Half of the donors who gave the maximum amount to Biden and the DNC hail from Silicon Valley, a hub of tech money that has favored Democratic candidates but viewed some 2020 presidential contenders warily during the primary, where stricter tech regulation was a hot topic.

“He’s keeping the pedal to the metal on fundraising,” said former Ambassador Tod Sedgwick, a Biden donor. “Surrogate events or events with the vice president or with Dr. [Jill] Biden — they’re happening almost every single day.”

Biden’s campaign has also touted its burgeoning small-dollar fundraising, a network that’s ballooned to include 3 million unique donors, after the campaign increased its presence with Facebook and Google ads. O’Malley Dillon wrote in a series of tweets that last month, 97 percent of the campaign’s fundraising “came from grassroots donors.”

But most notably, over the past two months, Biden was able to start raising money in tandem with the DNC after locking up the Democratic nomination, increasing the limits that high-dollar donors can give to the campaign and party to $620,600, according to Federal Election Commission filings. Some of that money is restricted for use on things like legal cases, recounts or convention planning. But all of it flows in some way into the 2020 Democratic machine.

Morgan noted that Greg Schultz, Biden’s former campaign manager who moved over to the DNC, is working to “help coordinate these big-dollar checks,” he said.
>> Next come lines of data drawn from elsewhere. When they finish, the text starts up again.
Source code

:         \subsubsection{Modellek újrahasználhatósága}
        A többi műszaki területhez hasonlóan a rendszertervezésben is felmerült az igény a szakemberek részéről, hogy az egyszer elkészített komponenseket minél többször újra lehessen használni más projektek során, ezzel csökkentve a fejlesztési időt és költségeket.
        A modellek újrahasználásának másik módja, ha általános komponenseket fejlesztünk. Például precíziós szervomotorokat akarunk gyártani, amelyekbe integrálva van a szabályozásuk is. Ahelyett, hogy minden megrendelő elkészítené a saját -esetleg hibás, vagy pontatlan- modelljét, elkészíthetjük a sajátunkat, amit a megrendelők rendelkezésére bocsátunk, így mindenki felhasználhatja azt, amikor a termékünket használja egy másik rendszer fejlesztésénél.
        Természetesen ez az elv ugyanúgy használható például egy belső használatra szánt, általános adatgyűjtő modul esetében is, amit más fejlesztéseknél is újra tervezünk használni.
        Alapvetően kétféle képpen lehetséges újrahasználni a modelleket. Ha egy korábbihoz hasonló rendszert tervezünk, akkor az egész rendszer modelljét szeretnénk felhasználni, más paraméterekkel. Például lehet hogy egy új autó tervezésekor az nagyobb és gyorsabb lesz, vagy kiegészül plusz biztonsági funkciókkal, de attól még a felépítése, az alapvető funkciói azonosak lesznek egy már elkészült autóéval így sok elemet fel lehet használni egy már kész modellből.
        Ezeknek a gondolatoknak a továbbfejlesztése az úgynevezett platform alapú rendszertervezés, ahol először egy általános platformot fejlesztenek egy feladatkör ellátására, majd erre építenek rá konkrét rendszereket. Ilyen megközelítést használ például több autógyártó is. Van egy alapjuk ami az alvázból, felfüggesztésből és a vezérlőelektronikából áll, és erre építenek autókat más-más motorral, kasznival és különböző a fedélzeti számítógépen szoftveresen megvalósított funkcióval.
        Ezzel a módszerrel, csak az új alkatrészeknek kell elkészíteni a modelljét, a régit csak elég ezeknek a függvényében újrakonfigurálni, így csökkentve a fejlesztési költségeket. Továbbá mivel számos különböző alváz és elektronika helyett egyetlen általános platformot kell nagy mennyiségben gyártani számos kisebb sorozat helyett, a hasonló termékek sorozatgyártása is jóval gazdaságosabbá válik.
A number of super PACs also filed their monthly reports on Wednesday, bolstering the big-money Democratic armada preparing to face Trump in November.

Priorities USA Action, the main group backing Biden’s campaign, will not file its next financial report until Monday. But American Bridge, another anti-Trump super PAC, raised $18 million over the last quarter. A portion of the group’s funds, totaling $5.7 million, were channeled through a nonprofit, called the Sixteen Thirty Fund, which is not required to disclose its donors.

The Lincoln Project, an anti-Trump group run by Republicans, raised nearly $17 million last quarter, a leap over its previous totals. The group has become known for its edgy, viral videos that attack Trump, but they’re not yet a significant presence on TV. It spent just $2.75 million on TV ads, far short of other outside group spending.

Still, the Lincoln Project drew several Democratic donors, including $100,000 from Hollywood producer David Geffen and $50,000 from Ron Conway, a Silicon Valley-based venture capitalist.